四竜帝の大陸【青の大陸編】
どんなに壊しても、多くを殺しても我は何も感じない。
罪の意識など、我の中には存在しない。
 
貴女のことを知りたくて、もっと貴女に好かれる我になりたくて。
貴女の言葉や行動を、我なりに注意深く観察してきた。
 
セイフォンの連中を心の底では憎んでいるのに、我に報復を願わなかった。
我が魔女を軽く弾いただけで、真っ青になっていた。
離宮で初めてダルフェの骨を砕いた時は、悲鳴をあげた。

りこは我と違い他者を傷つけること、それを目にすることに強い抵抗感があるのだと知った。
破壊・暴力・殺戮……そういったものに関わらず、穏やかに生きてきたであろう貴女。

つがいの雌に対する竜族の性質は、人間の……しかも異界人のりこにとっては好ましいとは言えぬだろう。
我は、普通の『竜』ではない。
見た目は竜族だが、中身は……我の思った以上に中身も竜族になっていたようだが。
我がりこの為に何人、いや何千と殺したとしても竜族達は異論を唱えない。
穏やかな気質を持つ竜族だが、つがいの雌に危害を加えられた場合に相手を許すという選択肢は存在しないのだから。
四竜帝は人間と竜族の均衡を考慮し、意見してくるやもしれぬが……我の場合は力が強い分、報復の規模が一般の竜族もより大きくなるからな。
まあ、我は四竜帝のことなどどうでもいいのだ。
我が気にかけるのは、りこの反応だ。 
異界人であるりこの目に、心に……我はどう映るのか、どう思われるのか。

貴女に、嫌われたくない。

我は愚か者だから。
好きだと、愛していると言ってもらえても。 
貴女は世界より、我を選んでくれたのに……不安が消えない。

こんな愚かな我だから、自分に自信など持てぬ。

「りこ。
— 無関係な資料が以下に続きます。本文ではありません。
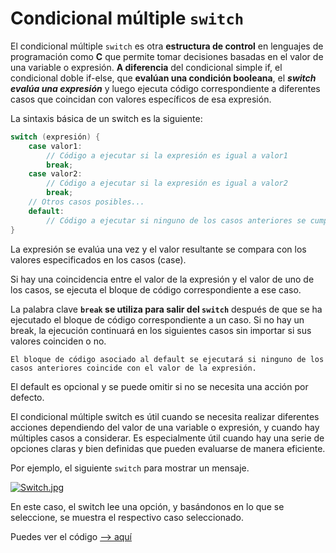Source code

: # Condicional múltiple `switch`

El condicional múltiple `switch` es otra **estructura de control** en lenguajes de programación como **C** que permite tomar decisiones basadas en el valor de una variable o expresión. **A diferencia** del condicional simple if, el condicional doble if-else, que **evalúan una condición booleana**, el ***switch evalúa una expresión*** y luego ejecuta código correspondiente a diferentes casos que coincidan con valores específicos de esa expresión.

La sintaxis básica de un switch es la siguiente:

```c
switch (expresión) {
    case valor1:
        // Código a ejecutar si la expresión es igual a valor1
        break;
    case valor2:
        // Código a ejecutar si la expresión es igual a valor2
        break;
    // Otros casos posibles...
    default:
        // Código a ejecutar si ninguno de los casos anteriores se cumple
}
```

La expresión se evalúa una vez y el valor resultante se compara con los valores especificados en los casos (case).

Si hay una coincidencia entre el valor de la expresión y el valor de uno de los casos, se ejecuta el bloque de código correspondiente a ese caso.

La palabra clave **`break` se utiliza para salir del `switch`** después de que se ha ejecutado el bloque de código correspondiente a un caso. Si no hay un break, la ejecución continuará en los siguientes casos sin importar si sus valores coinciden o no.

    El bloque de código asociado al default se ejecutará si ninguno de los casos anteriores coincide con el valor de la expresión.

El default es opcional y se puede omitir si no se necesita una acción por defecto.

El condicional múltiple switch es útil cuando se necesita realizar diferentes acciones dependiendo del valor de una variable o expresión, y cuando hay múltiples casos a considerar. Es especialmente útil cuando hay una serie de opciones claras y bien definidas que pueden evaluarse de manera eficiente.

Por ejemplo, el siguiente `switch` para mostrar un mensaje.

[![Switch.jpg](https://i.postimg.cc/QdhZbGLv/Switch.jpg)](https://postimg.cc/7fsRHRZN)


En este caso, el switch lee una opción, y basándonos en lo que se seleccione, se muestra el respectivo caso seleccionado.

Puedes ver el código [--> aquí](switch.c)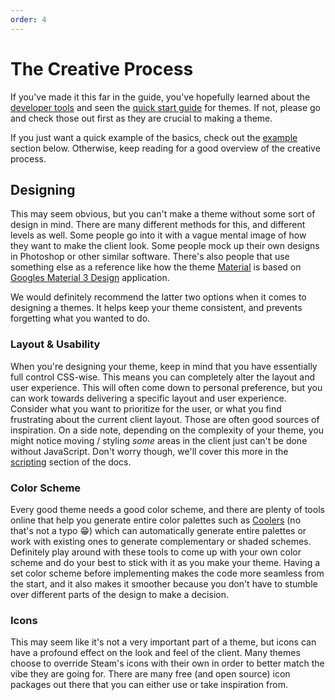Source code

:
 ```yaml
---
order: 4
---
```


# The Creative Process

If you've made it this far in the guide, you've hopefully learned about the [developer tools](../introduction/environment.md) and seen the [quick start guide](../introduction/quick-start.md) for themes. If not, please go and check those out first as they are crucial to making a theme.

If you just want a quick example of the basics, check out the [example](#example) section below. Otherwise, keep reading for a good overview of the creative process.

## Designing

This may seem obvious, but you can't make a theme without some sort of design in mind. There are many different methods for this, and different levels as well. Some people go into it with a vague mental image of how they want to make the client look. Some people mock up their own designs in Photoshop or other similar software. There's also people that use something else as a reference like how the theme [Material](https://steambrew.app/theme?id=ipYjqODds05KMcvh7QJn) is based on [Googles Material 3 Design](https://m3.material.io/) application.

We would definitely recommend the latter two options when it comes to designing a themes. It helps keep your theme consistent, and prevents forgetting what you wanted to do.

### Layout & Usability

When you're designing your theme, keep in mind that you have essentially full control CSS-wise. This means you can completely alter the layout and user experience. This will often come down to personal preference, but you can work towards delivering a specific layout and user experience. Consider what you want to prioritize for the user, or what you find frustrating about the current client layout. Those are often good sources of inspiration. On a side note, depending on the complexity of your theme, you might notice moving / styling _some_ areas in the client just can't be done without JavaScript. Don't worry though, we'll cover this more in the [scripting](../advanced/scripting.md) section of the docs.

### Color Scheme

Every good theme needs a good color scheme, and there are plenty of tools online that help you generate entire color palettes such as [Coolers](https://coolors.co/) (no that's not a typo 😁) which can automatically generate entire palettes or work with existing ones to generate complementary or shaded schemes. Definitely play around with these tools to come up with your own color scheme and do your best to stick with it as you make your theme. Having a set color scheme before implementing makes the code more seamless from the start, and it also makes it smoother because you don't have to stumble over different parts of the design to make a decision.

### Icons

This may seem like it's not a very important part of a theme, but icons can have a profound effect on the look and feel of the client. Many themes choose to override Steam's icons with their own in order to better match the vibe they are going for. There are many free (and open source) icon packages out there that you can either use or take inspiration from.
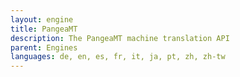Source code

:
 ```yaml
---
layout: engine
title: PangeaMT
description: The PangeaMT machine translation API
parent: Engines
languages: de, en, es, fr, it, ja, pt, zh, zh-tw
---
```

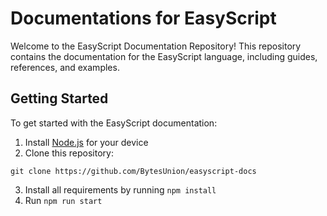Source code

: # Documentations for EasyScript
Welcome to the EasyScript Documentation Repository! This repository contains the documentation for the EasyScript language, including guides, references, and examples.

## Getting Started

To get started with the EasyScript documentation:
1. Install [Node.js](https://nodejs.org/en) for your device
2. Clone this repository:
```
git clone https://github.com/BytesUnion/easyscript-docs
```
3. Install all requirements by running `npm install`
4. Run `npm run start`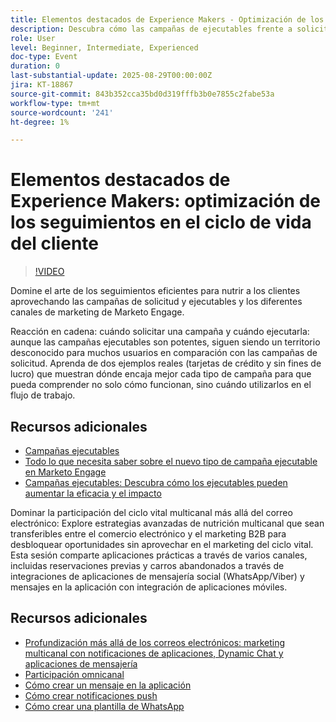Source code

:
 ```yaml
---
title: Elementos destacados de Experience Makers - Optimización de los seguimientos en el ciclo vital del cliente
description: Descubra cómo las campañas de ejecutables frente a solicitudes optimizan los flujos de trabajo, mejoran la precisión de los datos y aumentan la participación con estrategias multicanal en tiempo real.
role: User
level: Beginner, Intermediate, Experienced
doc-type: Event
duration: 0
last-substantial-update: 2025-08-29T00:00:00Z
jira: KT-18867
source-git-commit: 843b352cca35bd0d319fffb3b0e7855c2fabe53a
workflow-type: tm+mt
source-wordcount: '241'
ht-degree: 1%

---
```



# Elementos destacados de Experience Makers: optimización de los seguimientos en el ciclo de vida del cliente

>[!VIDEO](https://video.tv.adobe.com/v/3471390/?learn=on&enablevpops)

Domine el arte de los seguimientos eficientes para nutrir a los clientes aprovechando las campañas de solicitud y ejecutables y los diferentes canales de marketing de Marketo Engage.

Reacción en cadena: cuándo solicitar una campaña y cuándo ejecutarla: aunque las campañas ejecutables son potentes, siguen siendo un territorio desconocido para muchos usuarios en comparación con las campañas de solicitud. Aprenda de dos ejemplos reales (tarjetas de crédito y sin fines de lucro) que muestran dónde encaja mejor cada tipo de campaña para que pueda comprender no solo cómo funcionan, sino cuándo utilizarlos en el flujo de trabajo.

## Recursos adicionales

* [Campañas ejecutables](https://experienceleague.adobe.com/en/docs/marketo/using/product-docs/core-marketo-concepts/smart-campaigns/flow-actions/execute-campaign)
* [Todo lo que necesita saber sobre el nuevo tipo de campaña ejecutable en Marketo Engage](https://mugs.marketo.com/events/details/marketo-houston-mug-presents-everything-you-need-to-know-about-the-new-executable-campaign-type-in-marketo/)
* [Campañas ejecutables: Descubra cómo los ejecutables pueden aumentar la eficacia y el impacto](https://www.youtube.com/watch?v=QGC4Bhn5BpU)

Dominar la participación del ciclo vital multicanal más allá del correo electrónico: Explore estrategias avanzadas de nutrición multicanal que sean transferibles entre el comercio electrónico y el marketing B2B para desbloquear oportunidades sin aprovechar en el marketing del ciclo vital. Esta sesión comparte aplicaciones prácticas a través de varios canales, incluidas reservaciones previas y carros abandonados a través de integraciones de aplicaciones de mensajería social (WhatsApp/Viber) y mensajes en la aplicación con integración de aplicaciones móviles.

## Recursos adicionales

* [Profundización más allá de los correos electrónicos: marketing multicanal con notificaciones de aplicaciones, Dynamic Chat y aplicaciones de mensajería](https://mugs.marketo.com/events/details/marketo-adobe-deep-dive-mug-presents-beyond-emails-multi-channel-marketing-with-app-notifications-dynamic-chat-and-messaging-apps/)
* [Participación omnicanal](https://business.adobe.com/sg/products/marketo/omnichannel-engagement.html)
* [Cómo crear un mensaje en la aplicación](https://experienceleague.adobe.com/en/docs/marketo/using/product-docs/mobile-marketing/in-app-messages/creating-in-app-messages/create-an-in-app-message)
* [Cómo crear notificaciones push](https://experienceleague.adobe.com/en/docs/marketo/using/product-docs/mobile-marketing/push-notifications/understanding-push-notifications)
* [Cómo crear una plantilla de WhatsApp](https://community.sinch.com/t5/Settings/Create-a-WhatsApp-message-template-new-experience/ta-p/11599)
我は贈り物で、ランズゲルグを喜ばすことは出来なかった」

呆れるか?

「りこ。我は1人では、うまく風呂に入れなかった」

軽蔑するか? 

「りこ。我は、たくさん殺してきたのだ」

嫌悪するか?

「我は……」




「ん……ハクちゃん?」



ゆっくりと開いた金の眼は、寝起きのためか潤んでいた。